--- Exercise prompt ---
Please repeat the lines below exactly. Begin with the line containing "- The first line" and go on through the line containing "- First, print".

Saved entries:
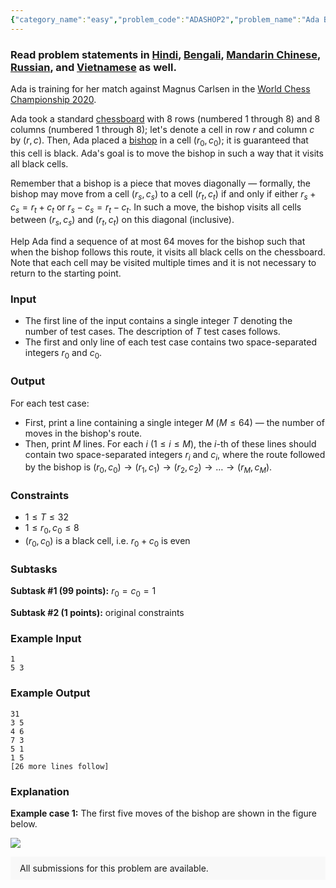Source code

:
 ```yaml
---
{"category_name":"easy","problem_code":"ADASHOP2","problem_name":"Ada Bishop 2","problemComponents":{"constraints":"","constraintsState":false,"subtasks":"","subtasksState":false,"inputFormat":"","inputFormatState":false,"outputFormat":"","outputFormatState":false,"sampleTestCases":{}},"video_editorial_url":"","languages_supported":{"0":"CPP14","1":"C","2":"JAVA","3":"PYTH 3.6","4":"CPP17","5":"PYTH","6":"PYP3","7":"CS2","8":"ADA","9":"PYPY","10":"TEXT","11":"PAS fpc","12":"NODEJS","13":"RUBY","14":"PHP","15":"GO","16":"HASK","17":"TCL","18":"PERL","19":"SCALA","20":"LUA","21":"kotlin","22":"BASH","23":"JS","24":"LISP sbcl","25":"rust","26":"PAS gpc","27":"BF","28":"CLOJ","29":"R","30":"D","31":"CAML","32":"FORT","33":"ASM","34":"swift","35":"FS","36":"WSPC","37":"LISP clisp","38":"SQL","39":"SCM guile","40":"PERL6","41":"ERL","42":"CLPS","43":"ICK","44":"NICE","45":"PRLG","46":"ICON","47":"COB","48":"SCM chicken","49":"PIKE","50":"SCM qobi","51":"ST","52":"NEM"},"max_timelimit":1,"source_sizelimit":50000,"problem_author":"alei","problem_tester":null,"date_added":"13-12-2019","tags":{"0":"alei","1":"constructive","2":"march20","3":"simple","4":"tmwilliamlin"},"problem_difficulty_level":"Simple","best_tag":"","editorial_url":"https://discuss.codechef.com/problems/ADASHOP2","time":{"view_start_date":1104528600,"submit_start_date":1104528600,"visible_start_date":1104528600,"end_date":1735669800},"is_direct_submittable":false,"problemDiscussURL":"https://discuss.codechef.com/search?q=ADASHOP2","is_proctored":false,"visitedContests":{},"layout":"problem"}
---
```

### Read problem statements in [Hindi](https://www.codechef.com/download/translated/MARCH20/hindi/ADASHOP2.pdf), [Bengali](https://www.codechef.com/download/translated/MARCH20/bengali/ADASHOP2.pdf), [Mandarin Chinese](https://www.codechef.com/download/translated/MARCH20/mandarin/ADASHOP2.pdf), [Russian](https://www.codechef.com/download/translated/MARCH20/russian/ADASHOP2.pdf), and [Vietnamese](https://www.codechef.com/download/translated/MARCH20/vietnamese/ADASHOP2.pdf) as well.

Ada is training for her match against Magnus Carlsen in the <a href="https://en.wikipedia.org/wiki/World_Chess_Championship_2020">World Chess Championship 2020</a>.

Ada took a standard [chessboard](https://en.wikipedia.org/wiki/Chessboard) with $8$ rows (numbered $1$ through $8$) and $8$ columns (numbered $1$ through $8$); let's denote a cell in row $r$ and column $c$ by $(r, c)$. Then, Ada placed a [bishop](https://en.wikipedia.org/wiki/Bishop_(chess)) in a cell $(r_0, c_0)$; it is guaranteed that this cell is black. Ada's goal is to move the bishop in such a way that it visits all black cells.

Remember that a bishop is a piece that moves diagonally ― formally, the bishop may move from a cell $(r_s, c_s)$ to a cell $(r_t, c_t)$ if and only if either $r_s+c_s=r_t+c_t$ or $r_s-c_s=r_t-c_t$. In such a move, the bishop visits all cells between $(r_s, c_s)$ and $(r_t, c_t)$ on this diagonal (inclusive).

Help Ada find a sequence of at most $64$ moves for the bishop such that when the bishop follows this route, it visits all black cells on the chessboard. Note that each cell may be visited multiple times and it is not necessary to return to the starting point.

### Input
- The first line of the input contains a single integer $T$ denoting the number of test cases. The description of $T$ test cases follows.
- The first and only line of each test case contains two space-separated integers $r_0$ and $c_0$.

### Output
For each test case:
- First, print a line containing a single integer $M$ ($M \le 64$) ― the number of moves in the bishop's route.
- Then, print $M$ lines. For each $i$ ($1 \le i \le M$), the $i$-th of these lines should contain two space-separated integers $r_i$ and $c_i$, where the route followed by the bishop is $(r_0,c_0) \rightarrow (r_1,c_1) \rightarrow (r_2,c_2) \rightarrow \ldots \rightarrow (r_M,c_M)$.

### Constraints
- $1 \le T \le 32$
- $1 \le r_0, c_0 \le 8$
- $(r_0, c_0)$ is a black cell, i.e. $r_0+c_0$ is even

### Subtasks
**Subtask #1 (99 points):** $r_0 = c_0 = 1$

**Subtask #2 (1 points):** original constraints

### Example Input
```
1
5 3
```

### Example Output
```
31
3 5
4 6
7 3
5 1
1 5
[26 more lines follow]
```	

### Explanation
**Example case 1:** The first five moves of the bishop are shown in the figure below.

<img src="https://codechef_shared.s3.amazonaws.com/download/MARCH20/ADASHOP2/ADASHOP2.png"></img>

<aside style='background: #f8f8f8;padding: 10px 15px;'><div>All submissions for this problem are available.</div></aside>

--- Output for this task ---
- The first line of the input contains a single integer $T$ denoting the number of test cases. The description of $T$ test cases follows.
- The first and only line of each test case contains two space-separated integers $r_0$ and $c_0$.

### Output
For each test case:
- First, print a line containing a single integer $M$ ($M \le 64$) ― the number of moves in the bishop's route.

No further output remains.